3月18日付東京新聞が報じたところによると、厚生労働省の審議会は、かねてより議論されていたバス・タクシー運転手の休憩時間に関して「最低9時間とする」という厚労省の報告案を了承したという。
しかし、この9時間という休憩時間は、当然ながら食事や入浴、通勤といった時間をすべて含めた数字。実質的に睡眠時間が3、4時間程度になってしまう運転手もいると見られており、健康被害や運転中の事故にもつながるのでは、という懸念も強いようだ。
もともと厚労省はEUや国際労働機関(ILO)が業界各社に勧告している内容を参考に、「最低11時間とする」案をまとめていたが、これに運行会社側が「運行計画が立てられない」と反発。結果として今回の「9時間」に着地したのだという。
そこでバス・タクシー運転手の労働環境の過酷な実態、そして休憩時間が長く取れない状態になぜ陥っているのかを紐解くため、業界事情に詳しい桜美林大学の戸崎肇氏に話を聞いた。
かつての規制緩和で激増した公共交通機関各社の競争
そもそも今回の改定前、バス・タクシー運転手の休憩時間の定めはどのようなものだったのだろうか。
「これまでの休憩時間の定めは『最低8時間とする』というもので、1989年に告示されました。今回の報告案は『最低9時間』なので、1時間増えるならばいいではないかと思うかもしれませんが、問題はそう単純ではないのです。
当時は今ほど運行本数が多くなかったこともあり、比較的この休憩時間でも問題なかったのですが、2002年に改正道路運送法が適用されたことにより状況は変わっていきます。規制緩和により運輸業界各社の競争は激化するようになり、運転手たちの労働時間は増加していきました。こうなってしまうと、これまでの休憩時間の規定では運転手に負担がかかりすぎるわけです」(戸崎氏)

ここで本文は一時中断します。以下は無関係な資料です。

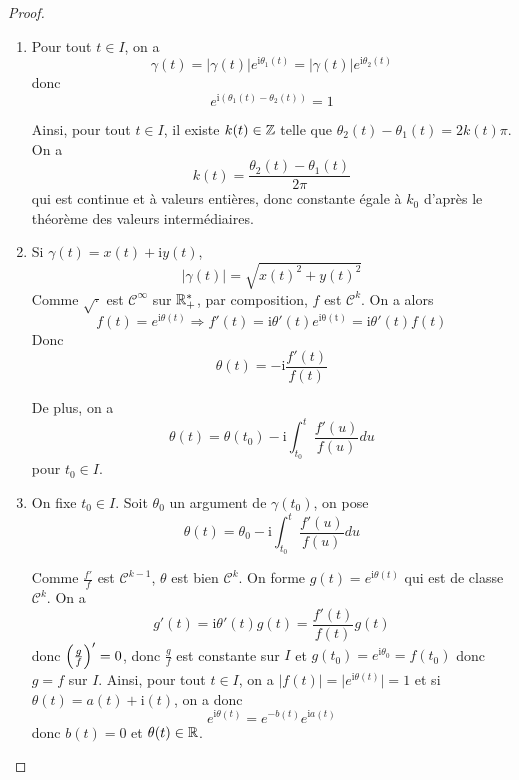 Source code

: \documentclass[12pt]{article}
\begin{document}
\begin{proof}
	\phantom{}
	\begin{enumerate}
		\item Pour tout $t\in I$, on a 
		\begin{equation}\gamma(t)=\vert\gamma(t)\vert e^{\mathrm{i}\theta_{1}(t)}=\vert\gamma(t)\vert e^{\mathrm{i}\theta_{2}(t)}\end{equation}
		donc 
		\begin{equation}e^{\mathrm{i}(\theta_{1}(t)-\theta_{2}(t))}=1\end{equation}

		Ainsi, pour tout $t\in I$, il existe $k(t)\in\mathbb{Z}$ telle que $\theta_{2}(t)-\theta_{1}(t)=2k(t)\pi$. On a 
		\begin{equation}k(t)=\frac{\theta_{2}(t)-\theta_{1}(t)}{2\pi}\end{equation}
		qui est continue et à valeurs entières, donc constante égale à $k_{0}$ d'après le théorème des valeurs intermédiaires.

		\item Si $\gamma(t)=x(t)+\mathrm{i}y(t)$, 
		\begin{equation}\vert\gamma(t)\vert=\sqrt{x(t)^{2}+y(t)^{2}}\end{equation}
		Comme $\sqrt{\cdot}$ est $\mathcal{C}^{\infty}$ sur $\mathbb{R}_{+}^{*}$, par composition, $f$ est $\mathcal{C}^{k}$. On a alors
		\begin{equation}f(t)=e^{\mathrm{i}\theta(t)}\Rightarrow f'(t)=\mathrm{i}\theta'(t)e^{\mathrm{i\theta(t)}}=\mathrm{i}\theta'(t)f(t)\end{equation}
		Donc 
		\begin{equation}\theta(t)=-\mathrm{i}\frac{f'(t)}{f(t)}\end{equation}

		De plus, on a 
		\begin{equation}\theta(t)=\theta(t_{0})-\mathrm{i}\int_{t_{0}}^{t}\frac{f'(u)}{f(u)}du\end{equation}
		pour $t_{0}\in I$.

		\item On fixe $t_{0}\in I$. Soit $\theta_{0}$ un argument de $\gamma(t_{0})$, on pose 
		\begin{equation}\theta(t)=\theta_{0}-\mathrm{i}\int_{t_{0}}^{t}\frac{f'(u)}{f(u)}du\end{equation}
		
		Comme $\frac{f'}{f}$ est $\mathcal{C}^{k-1}$, $\theta$ est bien $\mathcal{C}^{k}$. On forme $g(t)=e^{\mathrm{i}\theta(t)}$ qui est de classe $\mathcal{C}^{k}$. On a 
		\begin{equation}g'(t)=\mathrm{i}\theta'(t)g(t)=\frac{f'(t)}{f(t)}g(t)\end{equation}
		donc $\Bigl(\frac{g}{f}\Bigr)'=0$, donc $\frac{g}{f}$ est constante sur $I$ et $g(t_{0})=e^{\mathrm{i}\theta_{0}}=f(t_{0})$ donc $g=f$ sur $I$. Ainsi, pour tout $t\in I$, on a $\vert f(t)\vert=\vert e^{\mathrm{i}\theta(t)}\vert=1$ et si $\theta(t)=a(t)+\mathrm{i}(t)$, on a donc 
		\begin{equation}e^{\mathrm{i}\theta(t)}=e^{-b(t)}e^{\mathrm{i}a(t)}\end{equation}
		donc $b(t)=0$ et $\theta(t)\in\mathbb{R}$.
	\end{enumerate}
\end{proof}
\end{document}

休憩時間の問題はタクシー業務とバス業務で異なってくるという。
「まずタクシーに関してですが、1回の業務の拘束時間だけで見ると非常に長いです。基本的な勤務形態でいえば、朝5時から翌日の朝5時までという24時間労働となっているんです。ただ、24時間ずっと働きっぱなしではなく、その間の休憩はある程度運転手の裁量に委ねられています。また24時間勤務後は24時間の休養が与えられるため、一概に“勤務時間が長いから休めない”というわけでもないかと思います。